From June 30, 2020, through February 2023, Cambridge's written supervisory procedures recognized that UITs should generally not be used for short-term trading because of the high costs associated with such a strategy, FINRA's order states.
Similarly, the firm's Compliance Manual "provided additional generalized guidance regarding the costs associated with short-term UIT trading."
Cambridge, according to the order, failed to reasonably respond to red flags that the rep "was repeatedly recommending that customers sell UITs prior to maturity."
Cambridge of Fairfield, Iowa, provides securities brokerage, wealth management and investment banking services. The firm has roughly 4,900 registered reps and about 2,800 branch offices.

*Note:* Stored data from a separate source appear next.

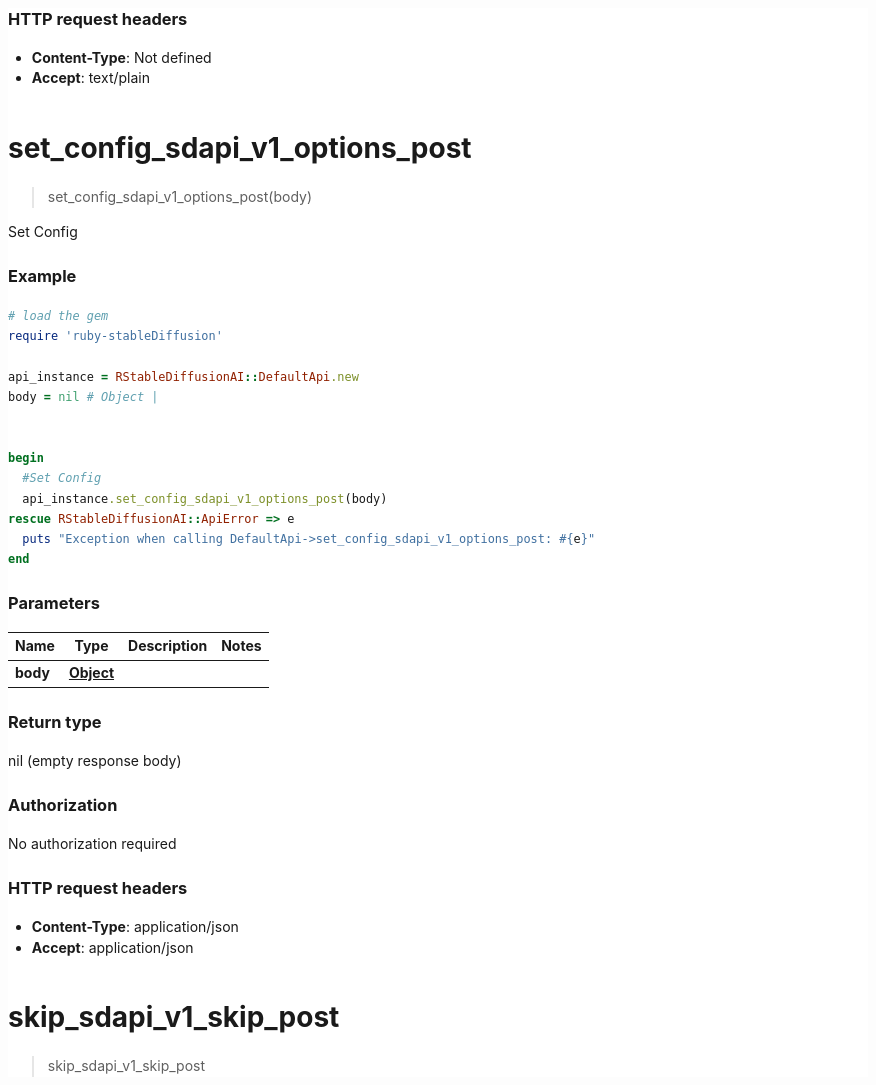 ### HTTP request headers

 - **Content-Type**: Not defined
 - **Accept**: text/plain



# **set_config_sdapi_v1_options_post**
> set_config_sdapi_v1_options_post(body)

Set Config

### Example
```ruby
# load the gem
require 'ruby-stableDiffusion'

api_instance = RStableDiffusionAI::DefaultApi.new
body = nil # Object | 


begin
  #Set Config
  api_instance.set_config_sdapi_v1_options_post(body)
rescue RStableDiffusionAI::ApiError => e
  puts "Exception when calling DefaultApi->set_config_sdapi_v1_options_post: #{e}"
end
```

### Parameters

Name | Type | Description  | Notes
------------- | ------------- | ------------- | -------------
 **body** | [**Object**](Object.md)|  | 

### Return type

nil (empty response body)

### Authorization

No authorization required

### HTTP request headers

 - **Content-Type**: application/json
 - **Accept**: application/json



# **skip_sdapi_v1_skip_post**
> skip_sdapi_v1_skip_post
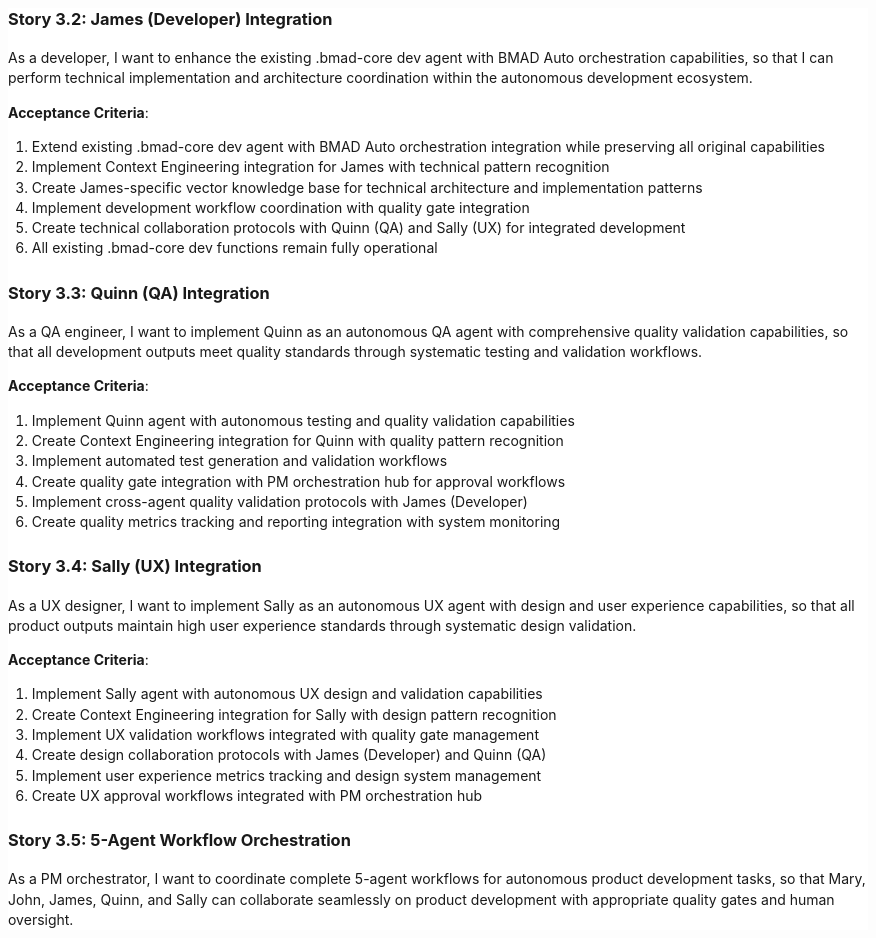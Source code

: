 ### Story 3.2: James (Developer) Integration

As a developer,
I want to enhance the existing .bmad-core dev agent with BMAD Auto orchestration capabilities,
so that I can perform technical implementation and architecture coordination within the autonomous development ecosystem.

**Acceptance Criteria**:
1. Extend existing .bmad-core dev agent with BMAD Auto orchestration integration while preserving all original capabilities
2. Implement Context Engineering integration for James with technical pattern recognition
3. Create James-specific vector knowledge base for technical architecture and implementation patterns
4. Implement development workflow coordination with quality gate integration
5. Create technical collaboration protocols with Quinn (QA) and Sally (UX) for integrated development
6. All existing .bmad-core dev functions remain fully operational

### Story 3.3: Quinn (QA) Integration

As a QA engineer,
I want to implement Quinn as an autonomous QA agent with comprehensive quality validation capabilities,
so that all development outputs meet quality standards through systematic testing and validation workflows.

**Acceptance Criteria**:
1. Implement Quinn agent with autonomous testing and quality validation capabilities
2. Create Context Engineering integration for Quinn with quality pattern recognition
3. Implement automated test generation and validation workflows
4. Create quality gate integration with PM orchestration hub for approval workflows
5. Implement cross-agent quality validation protocols with James (Developer)
6. Create quality metrics tracking and reporting integration with system monitoring

### Story 3.4: Sally (UX) Integration

As a UX designer,
I want to implement Sally as an autonomous UX agent with design and user experience capabilities,
so that all product outputs maintain high user experience standards through systematic design validation.

**Acceptance Criteria**:
1. Implement Sally agent with autonomous UX design and validation capabilities
2. Create Context Engineering integration for Sally with design pattern recognition
3. Implement UX validation workflows integrated with quality gate management
4. Create design collaboration protocols with James (Developer) and Quinn (QA)
5. Implement user experience metrics tracking and design system management
6. Create UX approval workflows integrated with PM orchestration hub

### Story 3.5: 5-Agent Workflow Orchestration

As a PM orchestrator,
I want to coordinate complete 5-agent workflows for autonomous product development tasks,
so that Mary, John, James, Quinn, and Sally can collaborate seamlessly on product development with appropriate quality gates and human oversight.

FINRA investigated the matter after reviewing the Form U5 filed by Cambridge on March 17, 2023, disclosing that the rep was terminated for "[e]xcessive use of UIT products."
To supervise early UIT redemptions, "Cambridge relied on an automated system that flagged every sale of a UIT followed by the purchase of another UIT within a set period of time, i.e., early UIT rollovers," FINRA's order explains.

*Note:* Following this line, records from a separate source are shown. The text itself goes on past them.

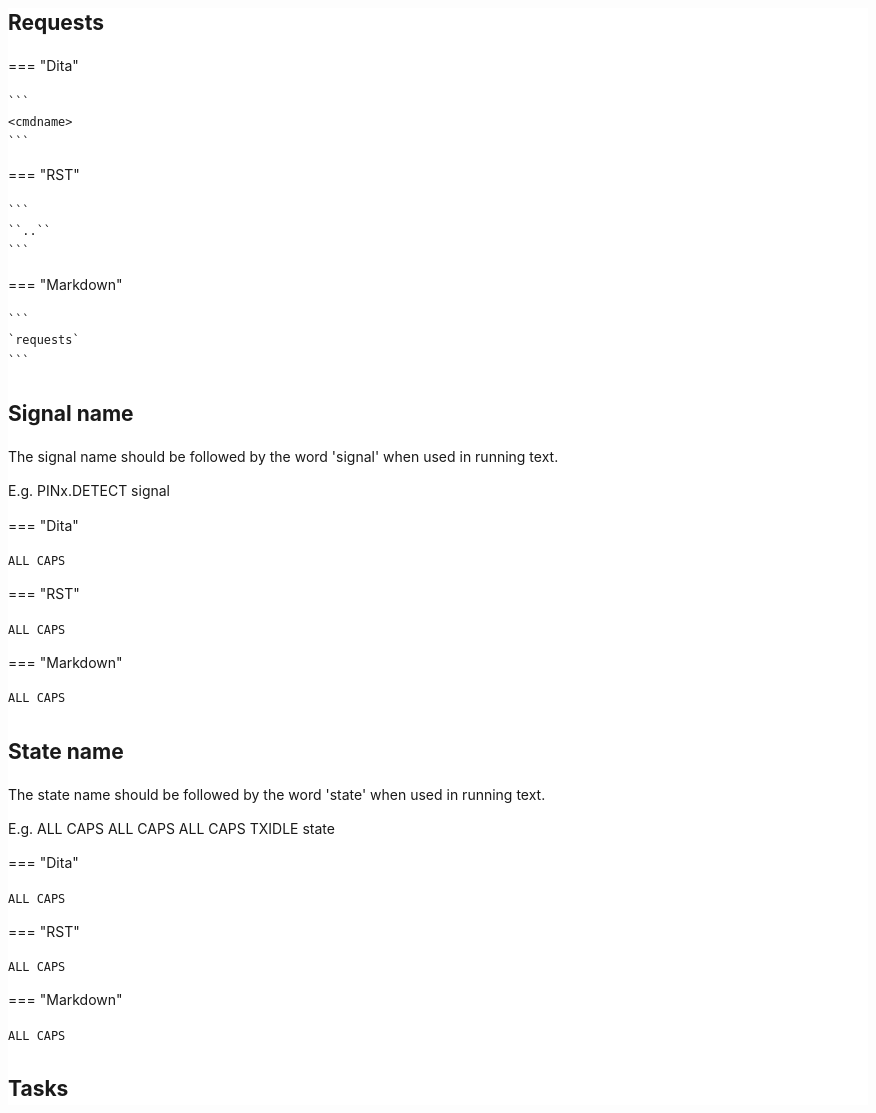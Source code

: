 ## Requests

=== "Dita"

    ```
    <cmdname>
    ```

=== "RST"

    ```
    ``..``
    ```

=== "Markdown"

    ```
    `requests`
    ```

## Signal name

The signal name should be followed by the word 'signal' when used in running text.

E.g. PINx.DETECT signal

=== "Dita"

    ALL CAPS

=== "RST"

    ALL CAPS

=== "Markdown"

    ALL CAPS

## State name

The state name should be followed by the word 'state' when used in running text.

E.g. ALL CAPS	ALL CAPS	ALL CAPS	TXIDLE state

=== "Dita"

    ALL CAPS

=== "RST"

    ALL CAPS

=== "Markdown"

    ALL CAPS

## Tasks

From January 2020, when the rep joined Cambridge, through February 2023, when he was terminated, his recommendations "generated approximately 60% of all trade alerts for early UIT rollovers across the entire firm, even though the representative's recommendations accounted for approximately 10% of the firm's total UIT business," the order states.

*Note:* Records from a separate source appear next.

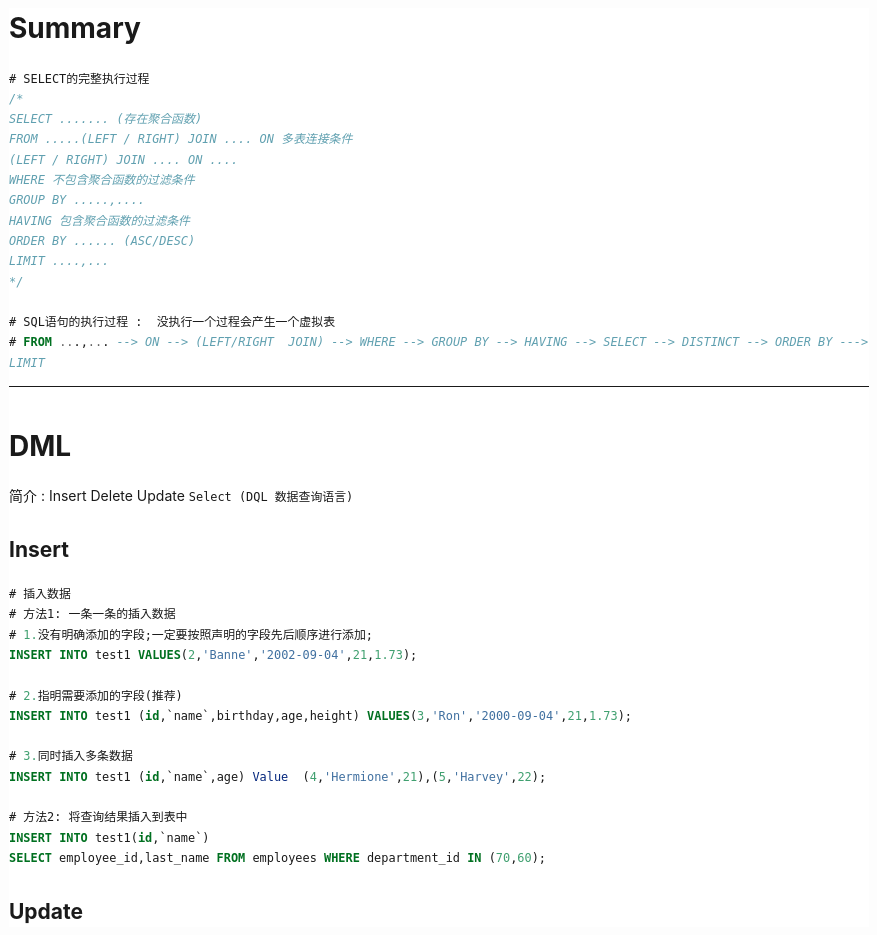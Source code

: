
 ```sql
```

#  Summary

```sql
# SELECT的完整执行过程
/*
SELECT ....... (存在聚合函数)
FROM .....(LEFT / RIGHT) JOIN .... ON 多表连接条件
(LEFT / RIGHT) JOIN .... ON ....
WHERE 不包含聚合函数的过滤条件
GROUP BY .....,....
HAVING 包含聚合函数的过滤条件
ORDER BY ...... (ASC/DESC)
LIMIT ....,...
*/

# SQL语句的执行过程 :  没执行一个过程会产生一个虚拟表
# FROM ...,... --> ON --> (LEFT/RIGHT  JOIN) --> WHERE --> GROUP BY --> HAVING --> SELECT --> DISTINCT --> ORDER BY ---> LIMIT

```

----

# DML

简介 : Insert  Delete Update `Select (DQL 数据查询语言)`

## Insert

```sql
# 插入数据
# 方法1: 一条一条的插入数据
# 1.没有明确添加的字段;一定要按照声明的字段先后顺序进行添加;
INSERT INTO test1 VALUES(2,'Banne','2002-09-04',21,1.73);

# 2.指明需要添加的字段(推荐)
INSERT INTO test1 (id,`name`,birthday,age,height) VALUES(3,'Ron','2000-09-04',21,1.73);

# 3.同时插入多条数据
INSERT INTO test1 (id,`name`,age) Value  (4,'Hermione',21),(5,'Harvey',22);

# 方法2: 将查询结果插入到表中
INSERT INTO test1(id,`name`)
SELECT employee_id,last_name FROM employees WHERE department_id IN (70,60);
```

## Update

During the time period, Cambridge failed to reasonably supervise the rep's recommendations for compliance with Reg BI's care obligation.
"Starting in June 2020, supervisory personnel repeatedly escalated concerns regarding not only the volume of alerts generated by the representative's UIT recommendations to retail customers, but also the vague rationales he provided to justify those recommendations," the order states.
Separately, as early as May 2021, "compliance personnel responsible for reviewing alerts for patterns of potential misconduct raised concerns regarding the representative's patterns of early UIT redemptions, particularly his pattern of selling UITs significantly before their maturity dates," the order continues.
Despite these red flags, Cambridge did not reasonably investigate the rep's UIT recommendations.
The supervisors did not question the rep's "stated reasons for selling UITs before maturity, nor did they reasonably evaluate the additional costs customers incurred as a result of these early UIT redemptions," according to FINRA.
In January 2023, compliance personnel "directly escalated concerns to the firm's senior compliance leadership, which prompted the firm to conduct a reasonable investigation and terminate the representative in February 2023."
During the time he was associated with Cambridge, the rep recommended that his retail clients sell UITs after holding them, on average, for only 56% of their term lengths.
Moreover, the rep's customers sold 90% of their UIT positions before maturity, and they typically rolled the proceeds from these sales into new UIT positions, according to the order.
"Collectively, these recommendations caused 184 customers to pay at least $389,200.62 in costs and fees during the relevant period that they would not have incurred had they held the UITs until their maturity dates," the order said.
Cambridge accepted and consented to FINRA's findings without admitting or denying them. The firm did not respond to a request for comment as of publication time.